[Dataset entries]
^^^^^^^^^^^^^^^^

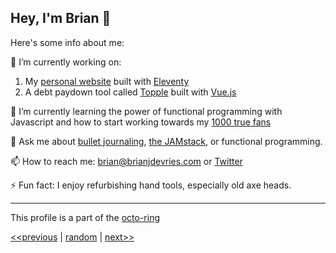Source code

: ## Hey, I'm Brian 👋

Here's some info about me:

🔭 I’m currently working on:

1. My [personal website](https://brianjdevries.com) built with [Eleventy](https://11ty.dev)
2. A debt paydown tool called [Topple](https://github.com/techcarpenter/topple) built with [Vue.js](https://vuejs.org)

🌱 I’m currently learning the power of functional programming with Javascript and how to start working towards my [1000 true fans](https://ungated.media/article/tools/)

💬 Ask me about [bullet journaling](https://bulletjournal.com/pages/learn), [the JAMstack](https://jamstack.org/), or functional programming.

📫 How to reach me: [brian@brianjdevries.com](mailto:brian@brianjdevries.com) or [Twitter](https://twitter.com/brianjdevries)

⚡ Fun fact: I enjoy refurbishing hand tools, especially old axe heads.

---

This profile is a part of the [octo-ring](https://octo-ring.com)

[<<previous](https://octo-ring.com/p/techCarpenter/prev) | [random](https://octo-ring.com/p/techCarpenter/random) | [next>>](https://octo-ring.com/p/techCarpenter/next)
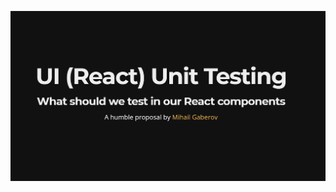 ![Start slide screenshot](https://github.com/mihailgaberov/mihailgaberov.github.io/blob/master/testing-reactjs-presentation/hp.jpg)
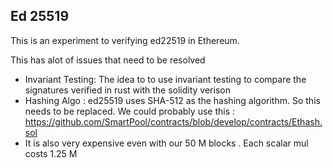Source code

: ## Ed 25519 

This is an experiment to verifying ed22519 in Ethereum. 

This has alot of issues that need to be resolved

- Invariant Testing: The idea to to use invariant testing to compare the signatures verified in rust with the solidity verison
- Hashing Algo : ed25519 uses SHA-512 as the hashing algorithm. So this needs to be replaced. We could probably use this : https://github.com/SmartPool/contracts/blob/develop/contracts/Ethash.sol 
- It is also very expensive even with our 50 M blocks . Each scalar mul costs 1.25 M

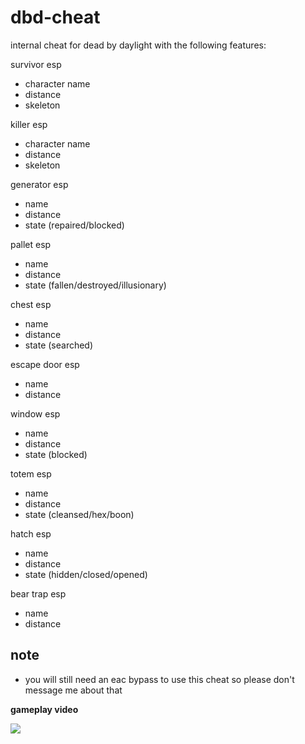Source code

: # dbd-cheat
internal cheat for dead by daylight with the following features:

survivor esp
- character name
- distance
- skeleton

killer esp
- character name
- distance
- skeleton

generator esp
- name
- distance
- state (repaired/blocked)

pallet esp
- name
- distance
- state (fallen/destroyed/illusionary)

chest esp
- name
- distance
- state (searched)

escape door esp
- name
- distance

window esp
- name
- distance
- state (blocked)

totem esp
- name
- distance
- state (cleansed/hex/boon)

hatch esp
- name
- distance
- state (hidden/closed/opened)

bear trap esp
- name
- distance

## note
* you will still need an eac bypass to use this cheat so please don't message me about that

**gameplay video**

[<img src="https://raw.githubusercontent.com/clauadv/dbd-cheat/master/img.jpg">](https://youtu.be/V5A2ca2EcNg)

^^^^^^^^^^^^^^^^

BRIEF:
Should a record include a picture, drop the picture and write out the remainder exactly.

RESULT:
Source code

: ## Hey, I'm Brian 👋

Here's some info about me:

🔭 I’m currently working on:

1. My [personal website](https://brianjdevries.com) built with [Eleventy](https://11ty.dev)
2. A debt paydown tool called [Topple](https://github.com/techcarpenter/topple) built with [Vue.js](https://vuejs.org)

🌱 I’m currently learning the power of functional programming with Javascript and how to start working towards my [1000 true fans](https://ungated.media/article/tools/)

💬 Ask me about [bullet journaling](https://bulletjournal.com/pages/learn), [the JAMstack](https://jamstack.org/), or functional programming.

📫 How to reach me: [brian@brianjdevries.com](mailto:brian@brianjdevries.com) or [Twitter](https://twitter.com/brianjdevries)

⚡ Fun fact: I enjoy refurbishing hand tools, especially old axe heads.

---

This profile is a part of the [octo-ring](https://octo-ring.com)

[<<previous](https://octo-ring.com/p/techCarpenter/prev) | [random](https://octo-ring.com/p/techCarpenter/random) | [next>>](https://octo-ring.com/p/techCarpenter/next)
 ![Start slide screenshot](https://github.com/mihailgaberov/mihailgaberov.github.io/blob/master/testing-reactjs-presentation/hp.jpg)
Source code

: ## Ed 25519 

This is an experiment to verifying ed22519 in Ethereum. 

This has alot of issues that need to be resolved

- Invariant Testing: The idea to to use invariant testing to compare the signatures verified in rust with the solidity verison
- Hashing Algo : ed25519 uses SHA-512 as the hashing algorithm. So this needs to be replaced. We could probably use this : https://github.com/SmartPool/contracts/blob/develop/contracts/Ethash.sol 
- It is also very expensive even with our 50 M blocks . Each scalar mul costs 1.25 M

Source code

: # dbd-cheat
internal cheat for dead by daylight with the following features:

survivor esp
- character name
- distance
- skeleton

killer esp
- character name
- distance
- skeleton

generator esp
- name
- distance
- state (repaired/blocked)

pallet esp
- name
- distance
- state (fallen/destroyed/illusionary)

chest esp
- name
- distance
- state (searched)

escape door esp
- name
- distance

window esp
- name
- distance
- state (blocked)

totem esp
- name
- distance
- state (cleansed/hex/boon)

hatch esp
- name
- distance
- state (hidden/closed/opened)

bear trap esp
- name
- distance

## note
* you will still need an eac bypass to use this cheat so please don't message me about that

**gameplay video**

[<img src="https://raw.githubusercontent.com/clauadv/dbd-cheat/master/img.jpg">](https://youtu.be/V5A2ca2EcNg)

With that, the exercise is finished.